Multiple versions of truth

Data warehouses provide a single source to share the same data throughout various parts of the organization.   One of the promoted advantages of such a system is that it offers a single version of truth that all organizations can use for their analysis.   This single source of truth makes it more likely to produce compatible reports created independently by different departments.   The results are compatible when the reports overlap, such as when two departments discuss sales figures.   The results are also compatible when one report covers material that is related to the other, such as the number of shipments being related to the number of sales.   The design and maintenance of the data warehouse has the goal of making the available data as close to the truth as possible so that this truth can be distributed throughout an organization.

In my last job, I worked in an enterprise that had this type of organization wide data warehouse.   Although this was useful, the department I worked in had additional data that was not in that data warehouse.   For multiple reasons it was not practical to add this data to the data warehouse.   Also, at the time this data was only relevant to the mission of this single department.   Our solution was to produce a separate data mart that handled this unique data but reached out to the central data warehouse to obtain the additional relevant data that was the accepted truth.

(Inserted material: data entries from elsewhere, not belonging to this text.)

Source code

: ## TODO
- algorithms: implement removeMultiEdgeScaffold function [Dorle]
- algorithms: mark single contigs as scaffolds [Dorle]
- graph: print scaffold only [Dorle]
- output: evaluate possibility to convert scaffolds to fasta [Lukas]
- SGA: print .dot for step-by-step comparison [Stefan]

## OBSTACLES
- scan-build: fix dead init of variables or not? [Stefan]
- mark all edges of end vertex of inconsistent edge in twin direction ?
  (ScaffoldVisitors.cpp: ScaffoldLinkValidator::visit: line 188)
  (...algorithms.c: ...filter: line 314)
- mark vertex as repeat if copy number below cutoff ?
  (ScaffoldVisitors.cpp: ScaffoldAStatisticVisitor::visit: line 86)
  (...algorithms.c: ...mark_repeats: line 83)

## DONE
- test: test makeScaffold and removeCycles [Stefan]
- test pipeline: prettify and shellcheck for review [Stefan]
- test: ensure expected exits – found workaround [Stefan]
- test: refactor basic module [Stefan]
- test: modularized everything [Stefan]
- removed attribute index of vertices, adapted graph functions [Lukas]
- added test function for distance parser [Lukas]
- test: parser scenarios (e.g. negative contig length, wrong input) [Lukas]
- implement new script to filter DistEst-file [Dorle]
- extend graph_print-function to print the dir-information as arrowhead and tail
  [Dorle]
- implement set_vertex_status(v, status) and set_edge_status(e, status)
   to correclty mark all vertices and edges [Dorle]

We confronted many problems of the matching observations in our unique data to the clean accepted data of the corporate data warehouse.    One of these problems was that when our unique raw observation data conflicted with the accepted data.  In one case, it was a conflict on the definition of a customer.   For good reasons, the central data warehouse defined a customer as someone who has fully entered into a service level agreement and has his bills paid up to date.   The problem is that our data showed legitimate cases of delivering services to entities that were not yet official customers.   These include entities that in the process of becoming a customer or who have terminated their contract but had not yet fully left the service.   These non-entities from the point of the central data warehouse were relevant for our purposes.    Inevitably our solution ended up with a different version of truth in the form of our refining the definition of customer within our data mart.  We needed to develop a new ways to uniquely distinguish these phantom customers and yet still distinguish which ones were or were not recognized as customers within the central database.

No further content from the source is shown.